Exercise instructions.
Return exactly the lines below, starting with the one that has "<details><summary>:key: Click to see how to run featureCounts" and going on through the one that has "and *load module MultiQC/0.6*".

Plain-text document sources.

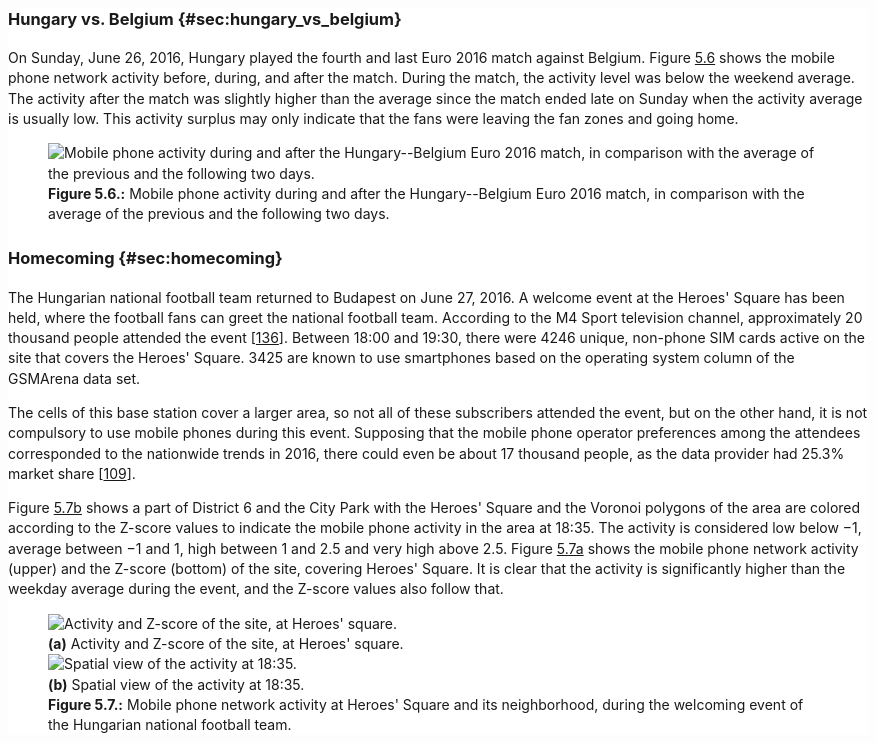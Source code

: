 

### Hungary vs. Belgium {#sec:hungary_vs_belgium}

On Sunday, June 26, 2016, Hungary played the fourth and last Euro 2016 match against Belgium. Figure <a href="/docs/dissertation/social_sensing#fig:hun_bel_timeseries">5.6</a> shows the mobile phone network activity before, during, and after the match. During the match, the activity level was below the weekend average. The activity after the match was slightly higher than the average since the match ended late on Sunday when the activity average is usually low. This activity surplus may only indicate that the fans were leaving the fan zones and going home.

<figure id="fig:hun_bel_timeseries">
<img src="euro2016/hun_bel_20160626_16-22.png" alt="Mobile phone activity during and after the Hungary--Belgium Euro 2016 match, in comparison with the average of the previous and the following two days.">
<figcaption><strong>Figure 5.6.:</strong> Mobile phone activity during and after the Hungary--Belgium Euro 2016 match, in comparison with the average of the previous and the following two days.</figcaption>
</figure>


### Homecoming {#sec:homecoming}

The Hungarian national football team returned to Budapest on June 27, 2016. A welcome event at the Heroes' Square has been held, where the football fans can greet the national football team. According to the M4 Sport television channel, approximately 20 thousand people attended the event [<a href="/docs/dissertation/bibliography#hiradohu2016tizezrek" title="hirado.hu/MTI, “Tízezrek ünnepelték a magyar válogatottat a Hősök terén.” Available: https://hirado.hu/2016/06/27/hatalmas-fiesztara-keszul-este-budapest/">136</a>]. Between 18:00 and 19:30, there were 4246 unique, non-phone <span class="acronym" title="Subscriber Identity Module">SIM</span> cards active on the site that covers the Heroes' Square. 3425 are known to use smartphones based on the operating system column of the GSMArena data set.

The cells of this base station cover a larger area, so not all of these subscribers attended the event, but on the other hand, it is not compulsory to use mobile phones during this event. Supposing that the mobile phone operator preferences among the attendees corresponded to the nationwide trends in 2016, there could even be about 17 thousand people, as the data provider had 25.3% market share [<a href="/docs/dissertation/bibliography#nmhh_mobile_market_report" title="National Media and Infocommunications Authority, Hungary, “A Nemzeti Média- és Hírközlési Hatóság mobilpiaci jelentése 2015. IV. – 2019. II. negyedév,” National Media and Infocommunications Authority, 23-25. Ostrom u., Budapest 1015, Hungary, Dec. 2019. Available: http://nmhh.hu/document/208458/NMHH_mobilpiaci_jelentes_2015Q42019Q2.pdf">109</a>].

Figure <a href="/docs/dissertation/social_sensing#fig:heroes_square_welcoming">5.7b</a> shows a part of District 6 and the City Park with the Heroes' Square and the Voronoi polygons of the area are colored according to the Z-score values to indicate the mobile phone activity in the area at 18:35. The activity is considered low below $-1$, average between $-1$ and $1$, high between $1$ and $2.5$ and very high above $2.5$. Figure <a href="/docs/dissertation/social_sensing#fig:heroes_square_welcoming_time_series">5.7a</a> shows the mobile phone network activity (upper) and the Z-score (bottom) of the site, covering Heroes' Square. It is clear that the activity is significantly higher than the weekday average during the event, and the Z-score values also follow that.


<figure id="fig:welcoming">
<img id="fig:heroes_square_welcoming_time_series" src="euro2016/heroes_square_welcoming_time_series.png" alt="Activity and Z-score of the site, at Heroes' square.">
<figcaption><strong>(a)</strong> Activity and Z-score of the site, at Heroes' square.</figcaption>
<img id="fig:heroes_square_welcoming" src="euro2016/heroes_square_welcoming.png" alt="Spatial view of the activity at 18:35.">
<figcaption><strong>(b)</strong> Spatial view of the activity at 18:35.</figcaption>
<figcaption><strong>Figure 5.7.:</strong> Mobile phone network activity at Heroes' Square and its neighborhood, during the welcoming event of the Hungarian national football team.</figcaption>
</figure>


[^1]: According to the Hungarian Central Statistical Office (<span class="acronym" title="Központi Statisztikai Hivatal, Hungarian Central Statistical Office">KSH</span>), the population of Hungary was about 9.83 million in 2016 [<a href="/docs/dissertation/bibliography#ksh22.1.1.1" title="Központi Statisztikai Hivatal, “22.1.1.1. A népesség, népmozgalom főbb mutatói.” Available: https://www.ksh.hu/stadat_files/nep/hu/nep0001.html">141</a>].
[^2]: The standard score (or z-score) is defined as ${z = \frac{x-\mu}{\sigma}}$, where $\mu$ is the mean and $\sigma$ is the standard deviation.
--
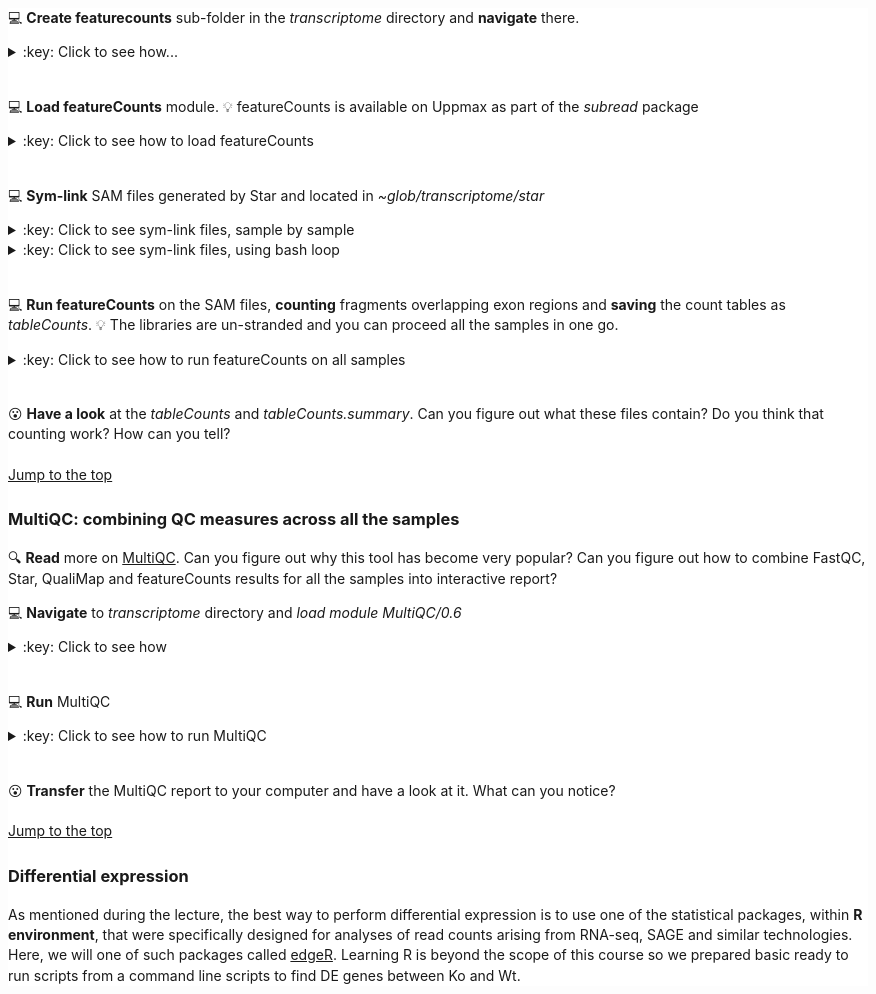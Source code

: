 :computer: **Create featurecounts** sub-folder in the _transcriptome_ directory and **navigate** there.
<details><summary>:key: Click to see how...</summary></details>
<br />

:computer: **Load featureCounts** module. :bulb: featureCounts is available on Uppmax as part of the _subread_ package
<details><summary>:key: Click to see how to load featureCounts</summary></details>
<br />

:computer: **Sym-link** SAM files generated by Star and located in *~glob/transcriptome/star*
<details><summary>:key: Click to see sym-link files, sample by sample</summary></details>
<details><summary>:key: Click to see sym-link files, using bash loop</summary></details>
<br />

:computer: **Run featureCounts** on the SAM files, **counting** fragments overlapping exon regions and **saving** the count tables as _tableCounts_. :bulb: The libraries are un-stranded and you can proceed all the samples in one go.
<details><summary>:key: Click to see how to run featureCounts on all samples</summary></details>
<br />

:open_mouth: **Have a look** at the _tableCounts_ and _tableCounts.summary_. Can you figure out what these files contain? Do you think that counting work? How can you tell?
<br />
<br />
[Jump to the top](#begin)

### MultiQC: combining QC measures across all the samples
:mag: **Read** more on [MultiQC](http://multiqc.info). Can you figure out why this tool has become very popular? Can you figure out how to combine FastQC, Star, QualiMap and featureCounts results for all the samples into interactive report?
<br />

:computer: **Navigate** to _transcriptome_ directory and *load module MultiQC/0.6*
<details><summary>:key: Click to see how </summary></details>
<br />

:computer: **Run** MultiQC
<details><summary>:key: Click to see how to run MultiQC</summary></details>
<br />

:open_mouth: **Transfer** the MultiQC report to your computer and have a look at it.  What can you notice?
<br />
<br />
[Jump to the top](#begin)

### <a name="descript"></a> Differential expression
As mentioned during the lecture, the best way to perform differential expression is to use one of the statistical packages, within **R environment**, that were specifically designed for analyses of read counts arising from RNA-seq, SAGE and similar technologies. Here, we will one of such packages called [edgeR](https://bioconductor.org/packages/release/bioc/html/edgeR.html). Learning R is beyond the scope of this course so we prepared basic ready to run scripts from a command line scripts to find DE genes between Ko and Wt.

Solution to the problem.
<details><summary>:key: Click to see how to run featureCounts on all samples</summary></details>
<br />

:open_mouth: **Have a look** at the _tableCounts_ and _tableCounts.summary_. Can you figure out what these files contain? Do you think that counting work? How can you tell?
<br />
<br />
[Jump to the top](#begin)

### MultiQC: combining QC measures across all the samples
:mag: **Read** more on [MultiQC](http://multiqc.info). Can you figure out why this tool has become very popular? Can you figure out how to combine FastQC, Star, QualiMap and featureCounts results for all the samples into interactive report?
<br />

:computer: **Navigate** to _transcriptome_ directory and *load module MultiQC/0.6*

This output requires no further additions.